Why I’m leaving Pandora for Turntable.fm
I wrote a post for Mashable a little while ago, in which I claimed the three most important qualities in an internet product were its appeal to (1) ego, (2) serendipity, and (3) familiarity. Serendipity is especially important for applications where discovery is involved.
My mainstay for music discovery, in particular, has been Pandora, but over the last 6 months I’ve officially shifted from that service to startup Turntable.fm, which is nailing serendipity all over the place. This shift is kind’ve a big deal for me, if you know how serious I am about music. I’m also serious about not paying for things (read: cheap!), so while I use the free version of Spotify, I haven’t yet turned on its full feature set.
Turntable gets serendipity very right, mainly because its real-time human curation captures something that Pandora simply misses. Turntable is comfortable with large amounts of variability from song-to-song, while Pandora seems to pick songs which are sequentially more similar. By way of example, here’s what a sequence of songs may look like on Pandora:
- Tool, “Sober”
- Alice in Chains, “Would?”
- Nirvana, “Smells “Like Teen Spirit”
- …some other 4-chord, power-chord-laden grunge tune with soaring vocals
Starting with the same song, here’s what a sequence may look like on Turntable in the 90’s Alt Rock room:
- Tool, “Sober”
- Temple of the Dog, “Call me a Dog”
- Hole, “Violet”
- Blind Melon, “No Rain”
- Third Eye Blind, “Crystal Baller”
- Bush, “Machinehead”
- Dog’s Eye View, “Everything Falls Apart”
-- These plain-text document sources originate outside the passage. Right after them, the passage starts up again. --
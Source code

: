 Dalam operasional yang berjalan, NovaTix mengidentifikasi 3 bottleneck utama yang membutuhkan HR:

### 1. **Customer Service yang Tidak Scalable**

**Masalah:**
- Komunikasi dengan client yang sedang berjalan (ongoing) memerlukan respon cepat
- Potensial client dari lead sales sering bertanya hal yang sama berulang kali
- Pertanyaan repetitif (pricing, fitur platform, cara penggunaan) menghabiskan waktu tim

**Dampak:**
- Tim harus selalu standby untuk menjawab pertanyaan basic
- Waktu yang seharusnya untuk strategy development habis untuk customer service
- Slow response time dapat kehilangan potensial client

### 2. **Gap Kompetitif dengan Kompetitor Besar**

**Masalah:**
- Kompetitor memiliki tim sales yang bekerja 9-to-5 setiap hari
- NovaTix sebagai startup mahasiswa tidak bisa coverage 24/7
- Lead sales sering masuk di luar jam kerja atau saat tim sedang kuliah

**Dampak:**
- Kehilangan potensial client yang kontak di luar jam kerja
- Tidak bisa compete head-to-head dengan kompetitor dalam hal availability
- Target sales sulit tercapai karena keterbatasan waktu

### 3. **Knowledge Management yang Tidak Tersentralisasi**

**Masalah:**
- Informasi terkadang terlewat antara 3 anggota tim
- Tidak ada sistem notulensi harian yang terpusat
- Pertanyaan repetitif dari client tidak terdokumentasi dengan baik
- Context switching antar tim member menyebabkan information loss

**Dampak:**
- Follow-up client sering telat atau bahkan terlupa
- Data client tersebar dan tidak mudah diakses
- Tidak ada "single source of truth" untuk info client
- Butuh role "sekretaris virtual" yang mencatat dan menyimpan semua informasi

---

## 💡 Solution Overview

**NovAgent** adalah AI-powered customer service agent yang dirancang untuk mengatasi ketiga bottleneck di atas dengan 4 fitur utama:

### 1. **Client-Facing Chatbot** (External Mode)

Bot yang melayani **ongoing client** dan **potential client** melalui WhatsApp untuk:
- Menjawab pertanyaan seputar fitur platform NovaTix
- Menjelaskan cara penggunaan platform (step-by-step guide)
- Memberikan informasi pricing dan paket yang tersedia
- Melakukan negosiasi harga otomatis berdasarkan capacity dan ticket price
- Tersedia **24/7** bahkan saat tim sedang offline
What drives the difference, and makes Turntable a better discovery experience, is that the DJs in Turntable pick songs that appeal to the room, but also challenge its norms. Going from “Sober” to “No Rain” would be a huge leap for a computer algo, but anyone alive in the early 90’s who listened to one probably liked the other, or at least was willing to check it out. In the event Turntable’s serendipity machine gets it wrong, of course, the room can “LAME” the song out of the playlist, so DJs do get strong feedback when they push the envelope too far. Generally, though, experimentation by humans is welcomed in Turntable, and some of the best DJs earn their stripes with awesome non-sequitor choices.
I think we’ll see more adoption of human curation in coming years, especially in this era of social media where humans expect to be connected to other humans, not computers. I’d love to see Turntable’s approach in other media formats that I consume on a regular basis.